Driving whilst under the influence of drugs has shot up in the UK, according to data released recently by ACPO, the Association of Police Chief Officers. Heralding an 8pc drop in alcohol-related arrests from the annual Christmas Drink and Drug Driving campaign, few news reports picked up that more than one in four drivers were arrested after they failed a Field Impairment Test (FIT), the method police use to assess whether a driver is under the influence of drugs. So points out the company ScreenSafe UK, a provider of drug and alcohol testing services.

This is a significant increase over previous years: 28pc of drivers failed the FIT assessment during December 2013, in comparison to 21pc over the same period in 2012, a rise of nearly a third. In 2011 the figure was 16.85pc. Police carried out 513 FITs, arresting 143 people, almost double the 77 arrests in the equivalent period the year before, when 360 FITs were carried out.

In comparison, 3.4pc of drivers failed a breath alcohol test, nine times less than the proportion of positive drug-driving FIT assessments.
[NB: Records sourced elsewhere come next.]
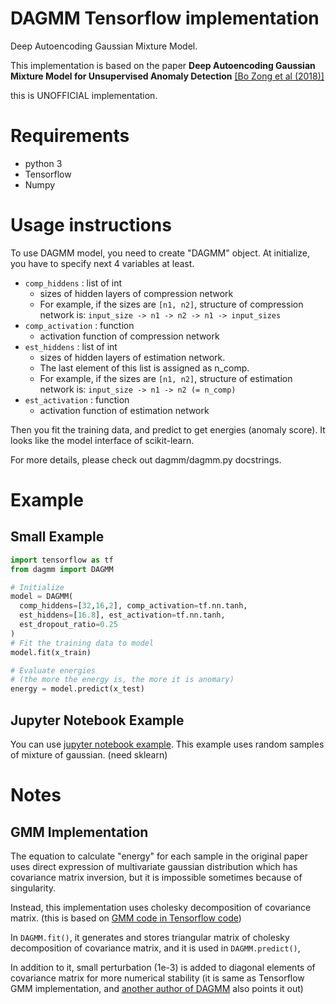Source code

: # DAGMM Tensorflow implementation
Deep Autoencoding Gaussian Mixture Model.

This implementation is based on the paper
**Deep Autoencoding Gaussian Mixture Model for Unsupervised Anomaly Detection**
[[Bo Zong et al (2018)]](https://openreview.net/pdf?id=BJJLHbb0-)

this is UNOFFICIAL implementation.

# Requirements
- python 3
- Tensorflow
- Numpy

# Usage instructions
To use DAGMM model, you need to create "DAGMM" object.
At initialize, you have to specify next 4 variables at least.

- ``comp_hiddens`` : list of int
  - sizes of hidden layers of compression network
  - For example, if the sizes are ``[n1, n2]``,
  structure of compression network is:
  ``input_size -> n1 -> n2 -> n1 -> input_sizes``
- ``comp_activation`` : function
  - activation function of compression network
- ``est_hiddens`` : list of int
  - sizes of hidden layers of estimation network.
  - The last element of this list is assigned as n_comp.
  - For example, if the sizes are ``[n1, n2]``,
    structure of estimation network is:
    ``input_size -> n1 -> n2 (= n_comp)``
- ``est_activation`` : function
  - activation function of estimation network

Then you fit the training data, and predict to get energies
(anomaly score). It looks like the model interface of scikit-learn.

For more details, please check out dagmm/dagmm.py docstrings.

# Example
## Small Example
``` python
import tensorflow as tf
from dagmm import DAGMM

# Initialize
model = DAGMM(
  comp_hiddens=[32,16,2], comp_activation=tf.nn.tanh,
  est_hiddens=[16.8], est_activation=tf.nn.tanh,
  est_dropout_ratio=0.25
)
# Fit the training data to model
model.fit(x_train)

# Evaluate energies
# (the more the energy is, the more it is anomary)
energy = model.predict(x_test)
```

## Jupyter Notebook Example
You can use [jupyter notebook example](Example_DAGMM.ipynb).
This example uses random samples of mixture of gaussian.
(need sklearn)

# Notes
## GMM Implementation
The equation to calculate "energy" for each sample in the original paper
uses direct expression of multivariate gaussian distribution which
has covariance matrix inversion, but it is impossible sometimes
because of singularity.

Instead, this implementation uses cholesky decomposition of covariance matrix.
(this is based on [GMM code in Tensorflow code](https://github.com/tensorflow/tensorflow/blob/master/tensorflow/contrib/factorization/python/ops/gmm_ops.py))

In ``DAGMM.fit()``, it generates and stores triangular matrix of cholesky decomposition
of covariance matrix, and it is used in ``DAGMM.predict()``,

In addition to it, small perturbation (1e-3) is added to diagonal
elements of covariance matrix for more numerical stability
(it is same as Tensorflow GMM implementation,
and [another author of DAGMM](https://github.com/danieltan07/dagmm) also points it out)
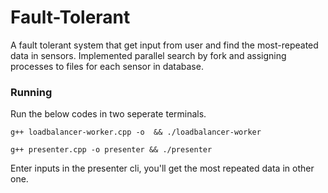 # Fault-Tolerant
A fault tolerant system that get input from user and find the most-repeated data in sensors.
Implemented parallel search by fork and assigning processes to files for each sensor in database.

### Running
Run the below codes in two seperate terminals.
```
g++ loadbalancer-worker.cpp -o  && ./loadbalancer-worker
```
```
g++ presenter.cpp -o presenter && ./presenter
```
Enter inputs in the presenter cli, you'll get the most repeated data in other one.
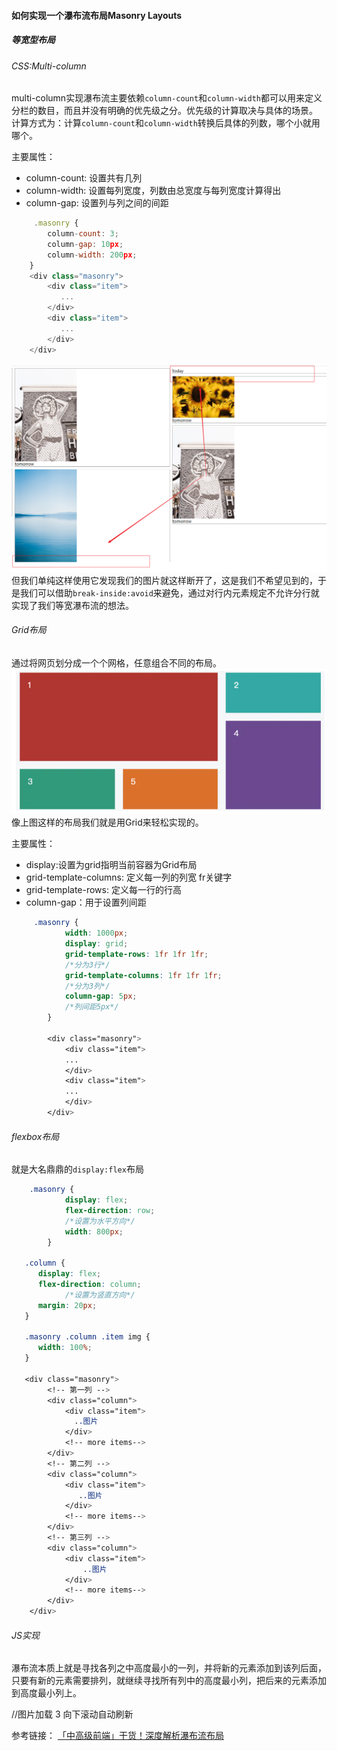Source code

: #### 如何实现一个瀑布流布局Masonry Layouts
##### 等宽型布局
###### CSS:Multi-column 
multi-column实现瀑布流主要依赖`column-count`和`column-width`都可以用来定义分栏的数目，而且并没有明确的优先级之分。优先级的计算取决与具体的场景。
计算方式为：计算`column-count`和`column-width`转换后具体的列数，哪个小就用哪个。

主要属性：
+ column-count: 设置共有几列
+ column-width: 设置每列宽度，列数由总宽度与每列宽度计算得出
+ column-gap: 设置列与列之间的间距
```javascript
     .masonry {
        column-count: 3;
        column-gap: 10px;
        column-width: 200px;
    }
    <div class="masonry">
        <div class="item">
           ...
        </div>
        <div class="item">
           ...
        </div>
    </div>
```
![](./image/columnError.png)
但我们单纯这样使用它发现我们的图片就这样断开了，这是我们不希望见到的，于是我们可以借助`break-inside:avoid`来避免，通过对行内元素规定不允许分行就实现了我们等宽瀑布流的想法。

###### Grid布局
通过将网页划分成一个个网格，任意组合不同的布局。
![](./image/gridLayout.png)
像上图这样的布局我们就是用Grid来轻松实现的。

主要属性：
+ display:设置为grid指明当前容器为Grid布局
+ grid-template-columns: 定义每一列的列宽 fr关键字
+ grid-template-rows: 定义每一行的行高
+ column-gap：用于设置列间距

```css
     .masonry {
            width: 1000px;
            display: grid;
            grid-template-rows: 1fr 1fr 1fr;
            /*分为3行*/
            grid-template-columns: 1fr 1fr 1fr;
            /*分为3列*/
            column-gap: 5px;
            /*列间距5px*/
        }

        <div class="masonry">
            <div class="item">
            ...
            </div>
            <div class="item">
            ...
            </div>
        </div>
```

###### flexbox布局
就是大名鼎鼎的`display:flex`布局
```css
    .masonry {
            display: flex;
            flex-direction: row;
            /*设置为水平方向*/
            width: 800px;
        }

   .column {
      display: flex;
      flex-direction: column;
            /*设置为竖直方向*/
      margin: 20px;
   }

   .masonry .column .item img {
      width: 100%;
   }

   <div class="masonry">
        <!-- 第一列 -->
        <div class="column">
            <div class="item">
              ..图片
            </div>
            <!-- more items-->
        </div>
        <!-- 第二列 -->
        <div class="column">
            <div class="item">
               ..图片
            </div>
            <!-- more items-->
        </div>
        <!-- 第三列 -->
        <div class="column">
            <div class="item">
                ..图片
            </div>
            <!-- more items-->
        </div>
    </div>

```
###### JS实现
​瀑布流本质上就是寻找各列之中高度最小的一列，并将新的元素添加到该列后面，只要有新的元素需要排列，就继续寻找所有列中的高度最小列，把后来的元素添加到高度最小列上。


//图片加载
 3 向下滚动自动刷新

 参考链接：
 [「中高级前端」干货！深度解析瀑布流布局](https://juejin.im/post/5ddb7a7c51882573520fb185#heading-6)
Matt Taylor, Managing Director of ScreenSafe, said: “Most reports focussed on drink driving but ignored this surge in driving under the influence of drugs. We need to be cautious in that these figures are based on a small population of just 500 tests, as the police have to rely on a judgmental assessment and are not yet allowed to use the equipment other countries employ to test drivers by the roadside. Nevertheless the results are a significant increase in drug-driving tests and arrests in just one year. It reflects what many safety organisations have been saying over the last few years, that the message about the risks of drug-driving is just not getting through.”

“Next December’s Christmas drug-driving campaign by the police may look very different, if they have the use of instant roadside drug testing equipment. There could many thousands more tests being carried out and then we will have a far more accurate picture to the extent of risk people are taking if they have drugs in their system whilst driving.”

The firm adds that last year it joined with the Road Haulage Association (RHA) to introduce SmartTest and encourage haulage operators and fleet managers to prepare for the new laws in drug driving coming in this year and the introduction of roadside drug testing devices which will lead the company says to a significant rise in drug-driving testing.